Fanny, Yacine, et Wilhem ont trois ou quatre ans de plus que les étudiants de leur promo. Mais ils ont enfin le sentiment d’avoir trouvé le cursus qu’il leur sied. Et Fanny de conclure : « Certes, j’ai pris du retard dans mes études mais ce ne sont pas des années perdues. J’ai appris des choses, rencontré des gens intéressants, j’ai appris à me connaître. Ce n’est pas un échec. »

LES CONSEILS DE JUSTINE DELAHAYE POUR LES PAUMÉS DANS LES ÉTUDES

· Faire un service civique. Un outil qu’on peut voir comme un tremplin, un break ou un plan de secours en cas de désillusion, ou de déception sur Parcoursup.

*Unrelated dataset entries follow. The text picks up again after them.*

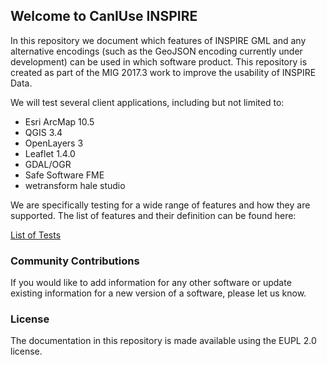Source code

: ## Welcome to CanIUse INSPIRE

In this repository we document which features of INSPIRE GML and any alternative encodings (such as the GeoJSON encoding currently under development) can be used in which software product. This repository is created as part of the MIG 2017.3 work to improve the usability of INSPIRE Data.

We will test several client applications, including but not limited to:

* Esri ArcMap 10.5
* QGIS 3.4
* OpenLayers 3
* Leaflet 1.4.0
* GDAL/OGR
* Safe Software FME
* wetransform hale studio

We are specifically testing for a wide range of features and how they are supported. The list of features and their definition can be found here:

[List of Tests](./testDocumentation.md)

### Community Contributions

If you would like to add information for any other software or update existing information for a new version of a software, please let us know.

### License

The documentation in this repository is made available using the EUPL 2.0 license.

· S’accorder un break. Vendre des chouchous sur la plage, faire le Tour d’Europe à vélo ou retaper une grange avec des néoruraux. De quoi faire de belles rencontres et découvrir des métiers.

· Miser sur l’éducation hors les murs. Tester sur le terrain, faire du bénévolat, se former avec les MOOCs, des chaînes YouTube…

· Miser sur le mentorat. Il existe de nombreuses structures pour accompagner ton cheminement : le dispositif 1 jeune, 1 mentor mis en place par le gouvernement, les programmes des associations Article 1 ou Powa, etc.